In our two previous reflections we contemplated the Annunciation
to Mary from a two-fold perspective. First we saw her as a model
both for openness and the capacity to listen, and the last time
we took her as an example of genuine healthy piety, or, in other
words, as a person “tuned into” God’s language
and knowledgeable about the grammar of Faith. In this third reflection
we shall centre in on another basic attitude found in the Annunciation:
the freedom, or liberty, with which Mary gave her answer to the
project God had in store for her.
Up to a certain point, every call and mission vocation supposes
the leaving of ourselves behind and setting out on the road.
The grand Old Testament figures, like Abraham and Moses, felt
this call of God and threw themselves into the adventure He proposed
to them, thus positioning them before a rather uncertain future.
But starting on a trip demands “going out”, leaving
behind certain security, and breaking ties.
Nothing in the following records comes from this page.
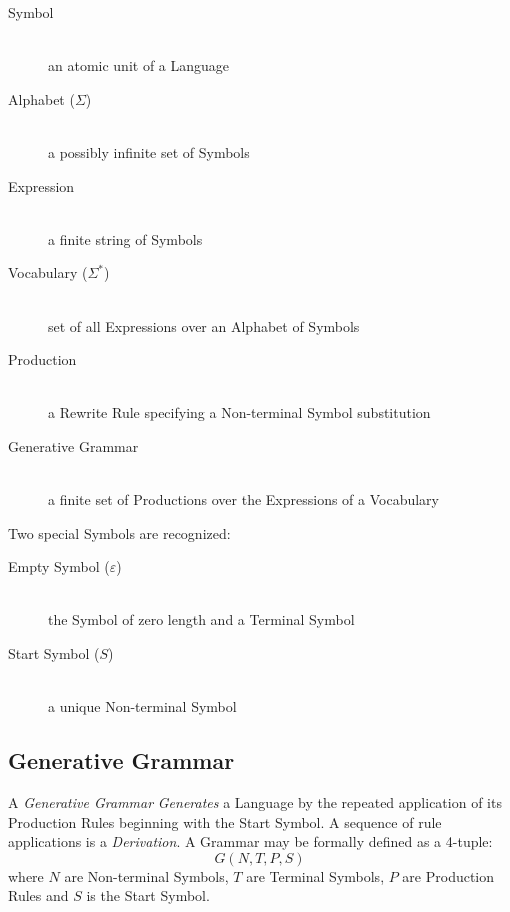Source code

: \begin{description}

    \item[Symbol] \hfill \\
    an atomic unit of a Language

    \item[Alphabet ($\Sigma$)] \hfill \\
    a possibly infinite set of Symbols

    \item[Expression] \hfill \\
    a finite string of Symbols

    \item[Vocabulary ($\Sigma^{*}$)] \hfill \\
    set of all Expressions over an Alphabet of Symbols

    \item[Production] \hfill \\
    a Rewrite Rule specifying a Non-terminal Symbol substitution

    \item[Generative Grammar] \hfill \\
    a finite set of Productions over the Expressions of a Vocabulary

\end{description}
Two special Symbols are recognized:
\begin{description}

    \item[Empty Symbol ($\varepsilon$)] \hfill \\
    the Symbol of zero length and a Terminal Symbol

    \item[Start Symbol ($S$)] \hfill \\
    a unique Non-terminal Symbol

\end{description}



\subsection{Generative Grammar}\label{sec:generative_grammar}

A \emph{Generative Grammar} \emph{Generates} a Language by the
repeated application of its Production Rules beginning with the Start
Symbol. A sequence of rule applications is a \emph{Derivation}. A
Grammar may be formally defined as a 4-tuple:
\[
    G(N,T,P,S)
\]
where $N$ are Non-terminal Symbols, $T$ are Terminal Symbols, $P$ are
Production Rules and $S$ is the Start Symbol.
Except for a few
instances of very special vocations, this does not imply giving
up our job, city or family. Rather it is more the question of
an interior attitude that is not less deep or demanding: giving
up our security blankets, our little or great forms of egoism,
our dogmatic utterances, our prejudices.
To get started on our journey we must first have the freedom
to answer “yes” to God’s call. We tend to take
this for granted in our democratic societies. We think, and to
a certain extent we are right, that we live in a free world.
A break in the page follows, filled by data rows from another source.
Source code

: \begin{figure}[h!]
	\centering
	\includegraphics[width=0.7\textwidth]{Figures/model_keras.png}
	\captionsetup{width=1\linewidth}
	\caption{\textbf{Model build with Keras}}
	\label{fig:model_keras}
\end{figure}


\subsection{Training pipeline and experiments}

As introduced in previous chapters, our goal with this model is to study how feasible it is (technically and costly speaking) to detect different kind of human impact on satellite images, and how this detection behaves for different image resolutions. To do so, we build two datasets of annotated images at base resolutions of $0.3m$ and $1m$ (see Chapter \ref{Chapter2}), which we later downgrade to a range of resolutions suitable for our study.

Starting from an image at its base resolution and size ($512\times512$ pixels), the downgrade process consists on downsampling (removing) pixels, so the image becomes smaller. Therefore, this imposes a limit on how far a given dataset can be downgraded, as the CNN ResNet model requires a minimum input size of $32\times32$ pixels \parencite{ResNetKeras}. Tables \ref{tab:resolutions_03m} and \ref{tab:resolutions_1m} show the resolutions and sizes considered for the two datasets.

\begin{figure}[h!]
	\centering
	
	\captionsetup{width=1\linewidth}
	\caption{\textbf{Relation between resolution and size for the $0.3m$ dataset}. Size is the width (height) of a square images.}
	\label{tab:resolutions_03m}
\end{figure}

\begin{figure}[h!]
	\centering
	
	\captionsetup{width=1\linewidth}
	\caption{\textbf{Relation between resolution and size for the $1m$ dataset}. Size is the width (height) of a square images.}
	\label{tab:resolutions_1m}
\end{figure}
We have gained much in liberty, spontaneity, and in the natural
way we do things. People are now free to believe that liberty
constitutes an inalienable human right, almost a sacred one,
as the Church has pointed out on many an occasion. This has been
a great step forward for the human race and we must work hard
in order not to go backwards. On the other hand, in our spiritual
life, in the most intimate point of our being, we have to admit
that there abound conditioning factors, those little things that
tie us down, make slaves of us and keep us from living God’s
project in our lives. They are the small impediments that keep
us from being free. In his The Ascent of Mount Carmel, Saint
John of the Cross recalls that a baby bird can be hindered from
taking flight tied to a thread of many strands, or only one.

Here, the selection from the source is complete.